À marché instable, candidats versatiles

À une époque où l’on fait de l’instabilité du marché une norme, on pourrait s’attendre à ce que les employeurs l’aient intégrée dans leurs grilles de lecture des candidatures. Eh bien non.

« Aujourd'hui, le premier point d'attention de beaucoup d'entreprises concerne les changements de poste des candidats, les raisons de leurs choix, la durée dans un poste », constate Thierry Andrieux, fondateur du cabinet Humanessence. Comme si le contexte ne les expliquait pas, elles attendent d'eux la stabilité qu'elles ne leur offrent pas.

« Le jugement de valeur actuel lié à la durée du chômage n'est pas légitime »

La durée au chômage est un autre point de vigilance des recruteurs : six à douze mois d'«inactivité» sur un CV et le voilà écarté... Qu'en RH et juridique il faille s'accrocher pour trouver un poste aujourd'hui par exemple, peu importe, il ne faut pas s'attendre à plus de tolérance de la part des employeurs. « L'entreprise se dit que si quelqu'un n'arrive pas à se vendre, c'est qu'il y a un problème, ça crée le doute. Or le jugement de valeur actuel lié à la durée du chômage n'est pas légitime », pointe notre interlocuteur.

Le soupçon pèse sur les expériences courtes

Sachant cela des candidats risquent le tout pour le tout, tordent la vérité en leur faveur et s'inventent quelques expériences courtes pour masquer une trop longue période de chômage.

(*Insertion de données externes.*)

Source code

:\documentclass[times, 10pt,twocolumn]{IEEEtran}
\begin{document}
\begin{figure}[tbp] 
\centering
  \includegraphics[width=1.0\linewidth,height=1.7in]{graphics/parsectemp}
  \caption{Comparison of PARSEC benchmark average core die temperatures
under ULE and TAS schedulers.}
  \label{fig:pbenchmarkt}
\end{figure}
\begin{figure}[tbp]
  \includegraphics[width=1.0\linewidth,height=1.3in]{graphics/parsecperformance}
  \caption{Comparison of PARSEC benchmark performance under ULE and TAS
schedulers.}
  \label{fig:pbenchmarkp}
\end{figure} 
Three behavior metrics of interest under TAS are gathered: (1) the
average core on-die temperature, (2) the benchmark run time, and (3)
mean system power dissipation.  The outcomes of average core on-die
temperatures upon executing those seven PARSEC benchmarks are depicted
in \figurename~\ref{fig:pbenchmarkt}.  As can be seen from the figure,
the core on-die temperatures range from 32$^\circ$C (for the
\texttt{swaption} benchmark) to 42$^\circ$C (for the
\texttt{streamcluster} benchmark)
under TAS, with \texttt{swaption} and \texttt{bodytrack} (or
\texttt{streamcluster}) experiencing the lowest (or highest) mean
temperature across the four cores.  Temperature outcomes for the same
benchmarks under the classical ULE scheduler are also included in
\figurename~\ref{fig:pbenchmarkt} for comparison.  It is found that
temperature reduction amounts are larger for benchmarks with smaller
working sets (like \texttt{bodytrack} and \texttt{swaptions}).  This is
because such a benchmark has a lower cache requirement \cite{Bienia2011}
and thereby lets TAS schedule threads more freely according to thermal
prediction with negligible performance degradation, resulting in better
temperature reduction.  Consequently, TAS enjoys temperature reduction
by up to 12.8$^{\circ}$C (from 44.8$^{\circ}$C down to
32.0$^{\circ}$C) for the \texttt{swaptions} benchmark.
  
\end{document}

Le phénomène a toujours existé, il est devenu banal (le cabinet Florian Mantione étudie le problème depuis des années et avance le chiffre de 75% de CV trompeurs), le hic c'est que ce procédé, quand il est découvert et c'est pratiquement toujours le cas avec les prises de références, porte préjudice à toutes les expériences courtes qu'on soupçonne d'être, toutes, fausses...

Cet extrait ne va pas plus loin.